=== Task requirements ===
Please transcribe the data exactly, with nothing left out.

====== Entries supplied

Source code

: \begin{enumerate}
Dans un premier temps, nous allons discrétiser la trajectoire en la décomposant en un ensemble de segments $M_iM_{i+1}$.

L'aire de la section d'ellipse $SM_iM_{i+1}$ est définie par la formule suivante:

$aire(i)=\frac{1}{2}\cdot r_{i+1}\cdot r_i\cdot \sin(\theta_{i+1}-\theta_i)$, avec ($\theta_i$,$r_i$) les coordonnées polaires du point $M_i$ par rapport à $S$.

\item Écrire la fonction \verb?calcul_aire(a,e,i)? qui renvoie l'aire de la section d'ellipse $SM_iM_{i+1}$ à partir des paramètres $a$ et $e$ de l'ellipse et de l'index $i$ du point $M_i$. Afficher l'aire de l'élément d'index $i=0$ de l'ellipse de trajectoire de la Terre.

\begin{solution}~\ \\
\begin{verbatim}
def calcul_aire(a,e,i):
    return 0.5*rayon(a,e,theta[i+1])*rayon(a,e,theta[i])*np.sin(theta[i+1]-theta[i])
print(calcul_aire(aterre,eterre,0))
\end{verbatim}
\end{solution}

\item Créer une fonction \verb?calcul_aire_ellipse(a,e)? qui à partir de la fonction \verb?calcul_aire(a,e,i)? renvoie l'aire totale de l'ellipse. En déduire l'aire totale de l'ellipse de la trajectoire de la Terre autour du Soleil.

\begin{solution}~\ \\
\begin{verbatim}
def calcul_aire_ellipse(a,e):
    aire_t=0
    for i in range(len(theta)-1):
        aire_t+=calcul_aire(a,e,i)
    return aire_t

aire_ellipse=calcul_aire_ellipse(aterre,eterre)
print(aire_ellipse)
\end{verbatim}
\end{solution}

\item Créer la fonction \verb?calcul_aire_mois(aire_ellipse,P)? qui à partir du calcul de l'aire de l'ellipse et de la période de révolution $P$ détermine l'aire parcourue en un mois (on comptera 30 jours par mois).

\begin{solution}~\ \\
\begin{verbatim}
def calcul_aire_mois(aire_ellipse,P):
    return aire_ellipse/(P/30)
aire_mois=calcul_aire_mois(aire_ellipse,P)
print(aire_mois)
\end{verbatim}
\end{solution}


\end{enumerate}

============

=== Your response ===
Source code

: \begin{enumerate}
Dans un premier temps, nous allons discrétiser la trajectoire en la décomposant en un ensemble de segments $M_iM_{i+1}$.

L'aire de la section d'ellipse $SM_iM_{i+1}$ est définie par la formule suivante:

$aire(i)=\frac{1}{2}\cdot r_{i+1}\cdot r_i\cdot \sin(\theta_{i+1}-\theta_i)$, avec ($\theta_i$,$r_i$) les coordonnées polaires du point $M_i$ par rapport à $S$.

\item Écrire la fonction \verb?calcul_aire(a,e,i)? qui renvoie l'aire de la section d'ellipse $SM_iM_{i+1}$ à partir des paramètres $a$ et $e$ de l'ellipse et de l'index $i$ du point $M_i$. Afficher l'aire de l'élément d'index $i=0$ de l'ellipse de trajectoire de la Terre.

\begin{solution}~\ \\
\begin{verbatim}
def calcul_aire(a,e,i):
    return 0.5*rayon(a,e,theta[i+1])*rayon(a,e,theta[i])*np.sin(theta[i+1]-theta[i])
print(calcul_aire(aterre,eterre,0))
\end{verbatim}
\end{solution}

\item Créer une fonction \verb?calcul_aire_ellipse(a,e)? qui à partir de la fonction \verb?calcul_aire(a,e,i)? renvoie l'aire totale de l'ellipse. En déduire l'aire totale de l'ellipse de la trajectoire de la Terre autour du Soleil.

\begin{solution}~\ \\
\begin{verbatim}
def calcul_aire_ellipse(a,e):
    aire_t=0
    for i in range(len(theta)-1):
        aire_t+=calcul_aire(a,e,i)
    return aire_t

aire_ellipse=calcul_aire_ellipse(aterre,eterre)
print(aire_ellipse)
\end{verbatim}
\end{solution}

\item Créer la fonction \verb?calcul_aire_mois(aire_ellipse,P)? qui à partir du calcul de l'aire de l'ellipse et de la période de révolution $P$ détermine l'aire parcourue en un mois (on comptera 30 jours par mois).

\begin{solution}~\ \\
\begin{verbatim}
def calcul_aire_mois(aire_ellipse,P):
    return aire_ellipse/(P/30)
aire_mois=calcul_aire_mois(aire_ellipse,P)
print(aire_mois)
\end{verbatim}
\end{solution}


\end{enumerate}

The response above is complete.